* Records provided *
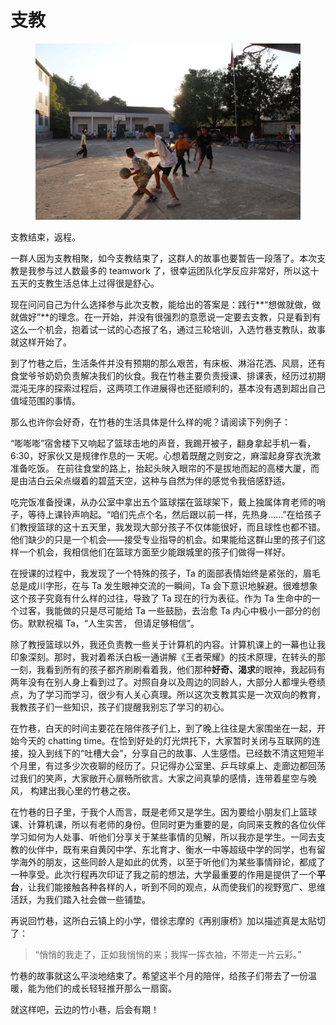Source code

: # 支教

<figure><img src="../.gitbook/assets/be152db4a980446ad94c1b9ea0dfc8d.jpg" alt=""><figcaption></figcaption></figure>

支教结束，返程。

一群人因为支教相聚，如今支教结束了，这群人的故事也要暂告一段落了。本次支教是我参与过人数最多的 teamwork 了，很幸运团队化学反应非常好，所以这十五天的支教生活总体上过得很是舒心。

现在问问自己为什么选择参与此次支教，能给出的答案是：践行**“想做就做，做就做好”**的理念。在一开始，并没有很强烈的意愿说一定要去支教，只是看到有这么一个机会，抱着试一试的心态报了名，通过三轮培训，入选竹巷支教队，故事就这样开始了。

到了竹巷之后，生活条件并没有预期的那么艰苦，有床板、淋浴花洒、风扇，还有食堂爷爷奶奶负责解决我们的伙食。我在竹巷主要负责授课、排课表，经历过初期混沌无序的探索过程后，这两项工作进展得也还挺顺利的，基本没有遇到超出自己值域范围的事情。

那么也许你会好奇，在竹巷的生活具体是什么样的呢？请阅读下列例子：

“嘭嘭嘭”宿舍楼下又响起了篮球击地的声音，我踢开被子，翻身拿起手机一看，6:30，好家伙又是规律作息的一 天呢。心想着既醒之则安之，麻溜起身穿衣洗漱准备吃饭。 在前往食堂的路上，抬起头映入眼帘的不是拔地而起的高楼大厦，而是由洁白云朵点缀着的碧蓝天空，这种与自然为伴的感觉令我倍感舒适。

吃完饭准备授课，从办公室中拿出五个篮球摆在篮球架下，戴上独属体育老师的哨子，等待上课铃声响起。“咱们先点个名，然后跟以前一样，先热身……”在给孩子们教授篮球的这十五天里，我发现大部分孩子不仅体能很好，而且球性也都不错。 他们缺少的只是一个机会——接受专业指导的机会。如果能给这群山里的孩子们这样一个机会，我相信他们在篮球方面至少能跟城里的孩子们做得一样好。

在授课的过程中，我发现了一个特殊的孩子，Ta 的面部表情始终是紧张的，眉毛总是成川字形，在与 Ta 发生眼神交流的一瞬间，Ta 会下意识地躲避。很难想象这个孩子究竟有什么样的过往，导致了 Ta 现在的行为表征。作为 Ta 生命中的一个过客，我能做的只是尽可能给 Ta 一些鼓励，去治愈 Ta 内心中极小一部分的创伤。默默祝福 Ta，“人生实苦， 但请足够相信”。

除了教授篮球以外，我还负责教一些关于计算机的内容。计算机课上的一幕也让我印象深刻。那时，我对着希沃白板一通讲解《王者荣耀》的技术原理，在转头的那一刻，我看到所有的孩子都齐刷刷看着我，他们那种**好奇、渴求**的眼神，我起码有两年没有在别人身上看到过了。对照自身以及周边的同龄人，大部分人都埋头卷绩点，为了学习而学习，很少有人关心真理。所以这次支教其实是一次双向的教育，我教孩子们一些知识，孩子们提醒我别忘了学习的初心。

在竹巷，白天的时间主要花在陪伴孩子们上，到了晚上往往是大家围坐在一起，开始今天的 chatting time。在恰到好处的灯光烘托下，大家暂时关闭与互联网的连接，投入到线下的“吐槽大会”，分享自己的故事、人生感悟。已经数不清这短短半个月里，有过多少次夜聊的经历了。只记得办公室里、乒乓球桌上、走廊边都回荡过我们的笑声，大家敞开心扉畅所欲言。大家之间真挚的感情，连带着星空与晚风， 构建出我心里的竹巷之夜。

在竹巷的日子里，于我个人而言，既是老师又是学生。因为要给小朋友们上篮球课、计算机课，所以有老师的身份。但同时更为重要的是，向同来支教的各位伙伴学习如何为人处事、听他们分享关于某些事情的见解，所以我亦是学生。一同去支教的伙伴中，既有来自黄冈中学、东北育才、衡水一中等超级中学的同学，也有留学海外的朋友，这些同龄人是如此的优秀，以至于听他们为某些事情辩论，都成了一种享受。此次行程再次印证了我之前的想法，大学最重要的作用是提供了一个**平台**，让我们能接触各种各样的人，听到不同的观点，从而使我们的视野宽广、思维活跃，为我们踏入社会做一些铺垫。

再说回竹巷，这所白云镇上的小学，借徐志摩的《再别康桥》加以描述真是太贴切了：

> “悄悄的我走了，正如我悄悄的来；我挥一挥衣袖，不带走一片云彩。”

竹巷的故事就这么平淡地结束了。希望这半个月的陪伴，给孩子们带去了一份温暖，能为他们的成长轻轻推开那么一扇窗。

就这样吧，云边的竹小巷，后会有期！
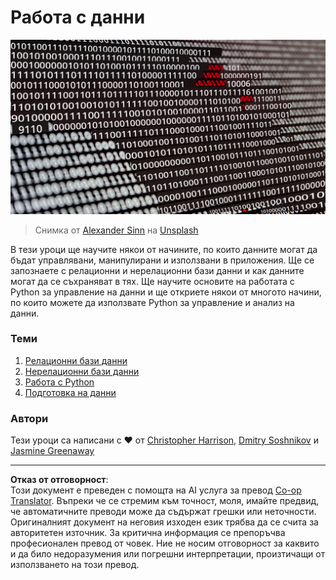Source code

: <!--
CO_OP_TRANSLATOR_METADATA:
{
  "original_hash": "abc3309ab41bc5a7846f70ee1a055838",
  "translation_date": "2025-08-26T14:28:05+00:00",
  "source_file": "2-Working-With-Data/README.md",
  "language_code": "bg"
}
-->
# Работа с данни

![data love](../../../translated_images/data-love.a22ef29e6742c852505ada062920956d3d7604870b281a8ca7c7ac6f37381d5a.bg.jpg)
> Снимка от <a href="https://unsplash.com/@swimstaralex?utm_source=unsplash&utm_medium=referral&utm_content=creditCopyText">Alexander Sinn</a> на <a href="https://unsplash.com/s/photos/data?utm_source=unsplash&utm_medium=referral&utm_content=creditCopyText">Unsplash</a>
  
В тези уроци ще научите някои от начините, по които данните могат да бъдат управлявани, манипулирани и използвани в приложения. Ще се запознаете с релационни и нерелационни бази данни и как данните могат да се съхраняват в тях. Ще научите основите на работата с Python за управление на данни и ще откриете някои от многото начини, по които можете да използвате Python за управление и анализ на данни.

### Теми

1. [Релационни бази данни](05-relational-databases/README.md)
2. [Нерелационни бази данни](06-non-relational/README.md)
3. [Работа с Python](07-python/README.md)
4. [Подготовка на данни](08-data-preparation/README.md)

### Автори

Тези уроци са написани с ❤️ от [Christopher Harrison](https://twitter.com/geektrainer), [Dmitry Soshnikov](https://twitter.com/shwars) и [Jasmine Greenaway](https://twitter.com/paladique)

---

**Отказ от отговорност**:  
Този документ е преведен с помощта на AI услуга за превод [Co-op Translator](https://github.com/Azure/co-op-translator). Въпреки че се стремим към точност, моля, имайте предвид, че автоматичните преводи може да съдържат грешки или неточности. Оригиналният документ на неговия изходен език трябва да се счита за авторитетен източник. За критична информация се препоръчва професионален превод от човек. Ние не носим отговорност за каквито и да било недоразумения или погрешни интерпретации, произтичащи от използването на този превод.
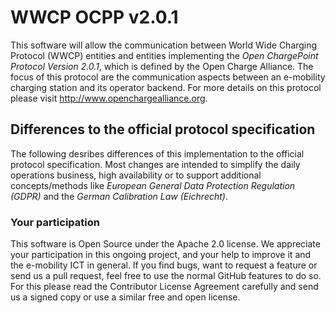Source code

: # WWCP OCPP v2.0.1

This software will allow the communication between World Wide Charging
Protocol (WWCP) entities and entities implementing the
_Open ChargePoint Protocol Version 2.0.1_, which is defined by the
Open Charge Alliance. The focus of this protocol are the communication
aspects between an e-mobility charging station and its operator backend.
For more details on this protocol please visit http://www.openchargealliance.org.


## Differences to the official protocol specification

The following desribes differences of this implementation to the official protocol specification.
Most changes are intended to simplify the daily operations business, high availability or to
support additional concepts/methods like *European General Data Protection Regulation (GDPR)*
and the *German Calibration Law (Eichrecht)*.


### Your participation

This software is Open Source under the Apache 2.0 license. We appreciate
your participation in this ongoing project, and your help to improve it
and the e-mobility ICT in general. If you find bugs, want to request a
feature or send us a pull request, feel free to use the normal GitHub
features to do so. For this please read the Contributor License Agreement
carefully and send us a signed copy or use a similar free and open license.
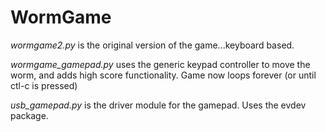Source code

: # WormGame

*wormgame2.py* is the original version of the game...keyboard based.

*wormgame_gamepad.py* uses the generic keypad controller to move the worm, and adds high score functionality.  Game now loops forever (or until ctl-c is pressed)

*usb_gamepad.py* is the driver module for the gamepad.  Uses the evdev package.
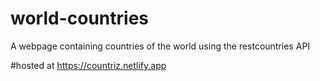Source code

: # world-countries
A webpage containing countries of the world using the restcountries API

#hosted at
https://countriz.netlify.app
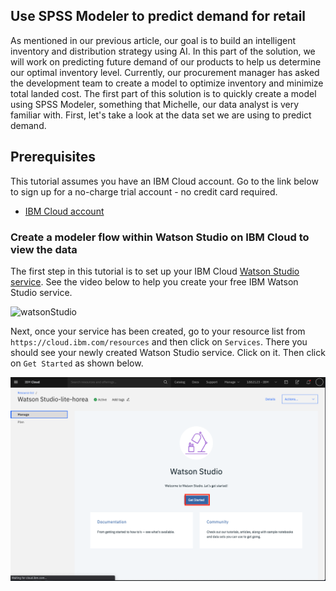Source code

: ## Use SPSS Modeler to predict demand for retail

As mentioned in our previous article, our goal is to build an intelligent inventory and distribution strategy using AI. In this part of the 
solution, we will work on predicting future demand of our products to help us determine our optimal inventory level. Currently, our 
procurement manager has asked the development team to create a model to optimize inventory and minimize total landed cost. The first 
part of this solution is to quickly create a model using SPSS Modeler, something that Michelle, our data analyst is very familiar with.
First, let's take a look at the data set we are using to predict demand.

## Prerequisites

This tutorial assumes you have an IBM Cloud account. Go to the link below to sign up for a no-charge trial account - no credit card required.
  - [IBM Cloud account](https://tinyurl.com/y4mzxow5)

### Create a modeler flow within Watson Studio on IBM Cloud to view the data
The first step in this tutorial is to set up your IBM Cloud [Watson Studio service](https://cloud.ibm.com/catalog/services/watson-studio). See the video below to help you create your free
IBM Watson Studio service.

![watsonStudio](https://media.github.ibm.com/user/79254/files/e493eb80-8626-11ea-87b5-f1c7cf8d50e0)

Next, once your service has been created, go to your resource list from `https://cloud.ibm.com/resources` and then click on `Services`. There you should
see your newly created Watson Studio service. Click on it. Then click on `Get Started` as shown below.

![getStarted](../images/get-started.png)
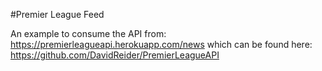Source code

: #Premier League Feed

An example to consume the API from: https://premierleagueapi.herokuapp.com/news
which can be found here: https://github.com/DavidReider/PremierLeagueAPI
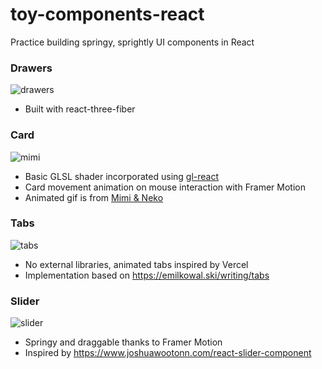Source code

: # toy-components-react

Practice building springy, sprightly UI components in React 

### Drawers
![drawers](https://github.com/merryvj/toy-components-react/assets/41601131/b9f2c30a-920d-418d-8f4c-bd09a8dd7cd7)
- Built with react-three-fiber

### Card
![mimi](https://github.com/merryvj/toy-components-react/assets/41601131/bb5af3f8-7c91-43a5-b305-267f9fd69a7d)
- Basic GLSL shader incorporated using [gl-react](https://github.com/gre/gl-react)
- Card movement animation on mouse interaction with Framer Motion
- Animated gif is from [Mimi & Neko](https://www.instagram.com/hipmimi_m/?hl=en)


### Tabs
![tabs](https://github.com/merryvj/toy-components-react/assets/41601131/d14b0444-10f2-4cb7-b0a0-470f5a927412)
-  No external libraries, animated tabs inspired by Vercel
-  Implementation based on https://emilkowal.ski/writing/tabs

### Slider
![slider](https://github.com/merryvj/toy-components-react/assets/41601131/e4292845-0c09-4229-929b-202b93a0e18f)
- Springy and draggable thanks to Framer Motion
- Inspired by https://www.joshuawootonn.com/react-slider-component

* Directions for this task *
Every line in the data above that contains the word "данни" should be copied.

* Output for this task *
# Работа с данни
В тези уроци ще научите някои от начините, по които данните могат да бъдат управлявани, манипулирани и използвани в приложения. Ще се запознаете с релационни и нерелационни бази данни и как данните могат да се съхраняват в тях. Ще научите основите на работата с Python за управление на данни и ще откриете някои от многото начини, по които можете да използвате Python за управление и анализ на данни.
1. [Релационни бази данни](05-relational-databases/README.md)
2. [Нерелационни бази данни](06-non-relational/README.md)
4. [Подготовка на данни](08-data-preparation/README.md)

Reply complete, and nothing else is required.